I was poor. My family didn't have a car. I understand not having access to books. But piracy is still wrong and illegal. It can ruin careers. Some authors have had more illegal downloads than sales. If you worked for months & didn't get paid, you'd be pissed, right? SAME THING
— Angie Thomas (@angiecthomas) July 24, 2018
Illegal downloads, however, undercut these efforts. Many authors and publishers are trying to increase access, but publishers cannot expand into underserved areas with wider releases and translated editions when the piracy epidemic makes it financially impossible.
While we, as a community, work to remove barriers to reading, many alternatives to illegal downloads already exist. It’s easy to find ways to get books cheaply, like buying used or waiting for ebook sales, but I wanted to devote a post just to places to find books at no cost to the end user. While you’re exploring options to achieve greater access to all books, here are a couple ways to get your reading fix in the meantime:
Read from the public domain
Watch for $0 sales and other giveaways
In addition to pages of $0.99 ebook sales, Book Sends and Book Bub offer several new ebooks for free download every day. Free Booksy tracks free books from Amazon and other sources. These are only a few of the many, many sources for no-cost online reading. Free trials of services like Kindle Unlimited and Audible can help close the gap during periods of financial instability.

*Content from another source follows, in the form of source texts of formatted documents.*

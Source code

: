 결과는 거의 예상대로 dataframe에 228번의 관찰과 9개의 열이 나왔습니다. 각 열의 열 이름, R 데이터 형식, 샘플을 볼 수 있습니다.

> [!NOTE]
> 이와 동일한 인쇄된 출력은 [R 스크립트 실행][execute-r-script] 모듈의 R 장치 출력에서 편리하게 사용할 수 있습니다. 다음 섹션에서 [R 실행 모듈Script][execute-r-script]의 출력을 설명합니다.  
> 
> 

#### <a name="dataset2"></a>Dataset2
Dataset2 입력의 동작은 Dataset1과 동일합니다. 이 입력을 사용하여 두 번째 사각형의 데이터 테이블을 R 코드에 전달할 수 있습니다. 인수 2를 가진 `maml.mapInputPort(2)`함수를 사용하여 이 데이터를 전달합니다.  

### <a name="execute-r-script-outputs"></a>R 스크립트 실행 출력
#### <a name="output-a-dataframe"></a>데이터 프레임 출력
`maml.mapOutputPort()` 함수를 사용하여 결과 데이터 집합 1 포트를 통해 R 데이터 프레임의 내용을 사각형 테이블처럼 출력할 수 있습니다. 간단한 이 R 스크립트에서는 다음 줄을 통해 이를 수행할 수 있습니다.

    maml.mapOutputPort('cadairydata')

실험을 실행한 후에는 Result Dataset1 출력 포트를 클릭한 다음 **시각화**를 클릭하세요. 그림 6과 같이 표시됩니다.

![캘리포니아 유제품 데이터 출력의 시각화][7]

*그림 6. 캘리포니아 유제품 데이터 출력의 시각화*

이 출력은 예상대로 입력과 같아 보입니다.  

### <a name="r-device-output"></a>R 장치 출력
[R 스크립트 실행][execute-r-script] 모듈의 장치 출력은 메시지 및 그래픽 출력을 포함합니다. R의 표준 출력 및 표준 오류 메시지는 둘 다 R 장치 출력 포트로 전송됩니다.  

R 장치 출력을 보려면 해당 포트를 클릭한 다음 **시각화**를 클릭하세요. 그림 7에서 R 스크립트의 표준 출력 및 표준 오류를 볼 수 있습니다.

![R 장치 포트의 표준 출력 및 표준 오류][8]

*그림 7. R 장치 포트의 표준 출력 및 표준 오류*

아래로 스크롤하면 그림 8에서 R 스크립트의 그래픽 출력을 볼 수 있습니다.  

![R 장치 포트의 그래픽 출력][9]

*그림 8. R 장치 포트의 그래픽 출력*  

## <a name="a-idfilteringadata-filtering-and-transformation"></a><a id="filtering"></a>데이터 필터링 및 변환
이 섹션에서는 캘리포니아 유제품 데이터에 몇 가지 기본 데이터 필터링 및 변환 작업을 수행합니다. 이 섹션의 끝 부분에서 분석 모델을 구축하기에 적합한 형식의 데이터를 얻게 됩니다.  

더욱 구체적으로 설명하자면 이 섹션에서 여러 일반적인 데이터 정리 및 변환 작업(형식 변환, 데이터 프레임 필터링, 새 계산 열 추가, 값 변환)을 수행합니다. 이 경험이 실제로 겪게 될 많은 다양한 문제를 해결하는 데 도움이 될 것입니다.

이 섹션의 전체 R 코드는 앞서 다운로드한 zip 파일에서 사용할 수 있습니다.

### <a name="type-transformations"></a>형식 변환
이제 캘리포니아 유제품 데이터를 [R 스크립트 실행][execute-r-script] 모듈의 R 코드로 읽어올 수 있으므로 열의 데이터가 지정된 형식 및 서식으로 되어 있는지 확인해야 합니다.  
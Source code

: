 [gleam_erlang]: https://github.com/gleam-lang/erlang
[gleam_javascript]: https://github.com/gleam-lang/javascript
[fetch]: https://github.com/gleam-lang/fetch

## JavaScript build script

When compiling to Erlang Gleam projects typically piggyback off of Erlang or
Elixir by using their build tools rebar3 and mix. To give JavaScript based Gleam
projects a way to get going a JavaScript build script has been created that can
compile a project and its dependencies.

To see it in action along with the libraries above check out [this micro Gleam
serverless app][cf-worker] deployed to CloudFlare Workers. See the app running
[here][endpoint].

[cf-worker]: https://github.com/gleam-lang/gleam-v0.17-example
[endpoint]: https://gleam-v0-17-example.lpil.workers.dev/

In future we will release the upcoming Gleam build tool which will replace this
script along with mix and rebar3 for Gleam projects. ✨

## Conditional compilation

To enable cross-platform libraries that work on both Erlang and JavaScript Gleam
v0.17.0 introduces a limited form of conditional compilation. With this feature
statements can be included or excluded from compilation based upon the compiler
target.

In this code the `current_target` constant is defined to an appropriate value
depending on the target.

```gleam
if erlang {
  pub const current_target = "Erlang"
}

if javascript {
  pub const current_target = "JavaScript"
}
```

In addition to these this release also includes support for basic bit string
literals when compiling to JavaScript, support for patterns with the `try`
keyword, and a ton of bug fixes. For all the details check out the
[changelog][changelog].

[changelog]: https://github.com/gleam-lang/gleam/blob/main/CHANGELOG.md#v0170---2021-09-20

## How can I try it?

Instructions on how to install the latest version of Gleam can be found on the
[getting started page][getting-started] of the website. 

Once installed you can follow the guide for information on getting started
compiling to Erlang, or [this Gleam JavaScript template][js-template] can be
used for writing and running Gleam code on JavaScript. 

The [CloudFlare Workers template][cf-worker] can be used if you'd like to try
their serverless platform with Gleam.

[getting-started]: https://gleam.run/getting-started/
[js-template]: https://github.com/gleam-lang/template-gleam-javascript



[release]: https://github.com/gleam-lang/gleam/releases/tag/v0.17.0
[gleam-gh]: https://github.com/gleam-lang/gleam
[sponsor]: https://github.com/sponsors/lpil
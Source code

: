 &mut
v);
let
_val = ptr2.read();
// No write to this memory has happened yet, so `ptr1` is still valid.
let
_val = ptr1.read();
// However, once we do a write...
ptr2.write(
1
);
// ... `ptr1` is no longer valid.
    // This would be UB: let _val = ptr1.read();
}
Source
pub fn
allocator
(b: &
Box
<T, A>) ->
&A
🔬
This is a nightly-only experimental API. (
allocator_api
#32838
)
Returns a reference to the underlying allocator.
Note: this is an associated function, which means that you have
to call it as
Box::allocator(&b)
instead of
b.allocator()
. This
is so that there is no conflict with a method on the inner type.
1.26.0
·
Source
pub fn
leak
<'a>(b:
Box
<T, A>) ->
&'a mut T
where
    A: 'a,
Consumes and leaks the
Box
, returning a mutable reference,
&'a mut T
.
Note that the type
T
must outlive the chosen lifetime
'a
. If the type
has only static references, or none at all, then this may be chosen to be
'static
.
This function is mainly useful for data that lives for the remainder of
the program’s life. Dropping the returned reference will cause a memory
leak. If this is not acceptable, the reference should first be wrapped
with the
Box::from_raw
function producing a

If you follow reading blogs and author accounts, you’ll also see release-week tours and other sponsored events that include raffles for free copies. These, of course, are completely a matter of chance, but it only takes a few seconds to throw your email address to a giveaway on a blog or GoodReads.
Then you wake up one day and wonder why there are fewer books, why series don't finish, why there are fewer movies or fewer musicians or fewer comic artists.
— Marie Lu (@Marie_Lu) July 24, 2018
Read literature made to be free
Stories written for release on Wattpad or Tumblr are always free for users. Many magazines offer a number of free articles, including short stories and serialized writing. Fanfiction, of course, is almost always available for free online!
There is no apology I will accept for supporting book piracy. Please trust authors when we tell you we are all losing at least tens of thousands of dollars because of book piracy. And these downloads DO NOT count as book sales and can risk our careers. pic.twitter.com/S2DzQjVaAa
— ADAM (@AdamSilvera) July 23, 2018
Become a reviewer
Contact the author
Sometimes the most direct method is the best.
All these options can find you millions of books, but not necessarily that one book you’d sell your soul to read. If you’re passionate about a book and know you won’t be able to afford or access it, send the author a kind message telling them so. Every time these piracy discussions come up, you’ll see authors promising that they’d like nothing better than to send a free copy to a reader who cares deeply about the book.
I’m going to end with a reminder that not all of these methods will work for everyone, and that not all of them will get you the most popular books right when they’re released. Of course they won’t. But that fact alone does not justify an act of theft that enormously harms authors and the book community.